Prognostication of chronic disorders of consciousness using brain functional networks and clinical characteristics
Ming Song, Yi Yang, Jianghong He, Zhengyi Yang, Shan Yu, Qiuyou Xie,, Xiaoyu Xia, Yuanyuan Dang, Qiang Zhang, Xinhuai Wu, Yue Cui, Bing Hou,, Ronghao Yu, Ruxiang Xu, Tianzi Jiang

TL;DR
This study develops a multidomain prognostic model combining brain functional networks and clinical data to accurately predict one-year outcomes in patients with chronic disorders of consciousness, outperforming single-method approaches.
Contribution
First implementation of a multidomain prognostic model using resting state fMRI and clinical features for chronic disorders of consciousness.
Findings
Achieved around 90% accuracy in predicting patient outcomes
Identified key brain and clinical predictors of prognosis
Model is robust, interpretable, and applicable across multiple datasets
Abstract
Disorders of consciousness are a heterogeneous mixture of different diseases or injuries.

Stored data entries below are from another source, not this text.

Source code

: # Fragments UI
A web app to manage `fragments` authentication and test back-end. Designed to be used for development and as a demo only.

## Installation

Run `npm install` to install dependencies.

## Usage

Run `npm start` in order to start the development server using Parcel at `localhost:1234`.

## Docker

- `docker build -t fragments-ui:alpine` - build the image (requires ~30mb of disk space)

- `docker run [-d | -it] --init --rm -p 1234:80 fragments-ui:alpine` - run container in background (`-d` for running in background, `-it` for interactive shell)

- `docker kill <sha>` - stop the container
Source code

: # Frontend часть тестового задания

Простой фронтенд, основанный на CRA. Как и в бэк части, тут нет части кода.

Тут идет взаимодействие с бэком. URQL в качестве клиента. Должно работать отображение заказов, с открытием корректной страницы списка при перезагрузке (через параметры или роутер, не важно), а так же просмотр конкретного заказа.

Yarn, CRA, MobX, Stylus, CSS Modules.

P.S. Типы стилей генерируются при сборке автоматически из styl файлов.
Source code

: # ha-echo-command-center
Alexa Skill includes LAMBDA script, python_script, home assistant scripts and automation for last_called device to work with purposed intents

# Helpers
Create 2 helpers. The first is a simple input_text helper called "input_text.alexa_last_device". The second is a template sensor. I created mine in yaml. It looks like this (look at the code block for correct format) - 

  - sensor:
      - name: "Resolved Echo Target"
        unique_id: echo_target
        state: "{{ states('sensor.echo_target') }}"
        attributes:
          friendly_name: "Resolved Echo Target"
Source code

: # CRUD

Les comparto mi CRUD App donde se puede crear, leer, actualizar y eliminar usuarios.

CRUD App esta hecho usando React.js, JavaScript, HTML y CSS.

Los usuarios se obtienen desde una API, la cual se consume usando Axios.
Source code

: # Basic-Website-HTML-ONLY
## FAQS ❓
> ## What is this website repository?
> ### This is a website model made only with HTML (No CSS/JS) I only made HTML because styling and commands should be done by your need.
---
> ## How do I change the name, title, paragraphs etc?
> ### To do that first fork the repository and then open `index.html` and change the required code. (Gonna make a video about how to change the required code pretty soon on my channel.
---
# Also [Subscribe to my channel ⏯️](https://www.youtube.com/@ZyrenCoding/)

Although some indicators and models have been proposed for prognostication, any single method when used alone carries a high risk of false prediction. This study aimed to develop a multidomain prognostic model that combines resting state functional MRI with three clinical characteristics to predict one year outcomes at the single-subject level. The model discriminated between patients who would later recover consciousness and those who would not with an accuracy of around 90% on three datasets from two medical centers. It was also able to identify the prognostic importance of different predictors, including brain functions and clinical characteristics. To our knowledge, this is the first implementation reported of a multidomain prognostic model based on resting state functional MRI and clinical…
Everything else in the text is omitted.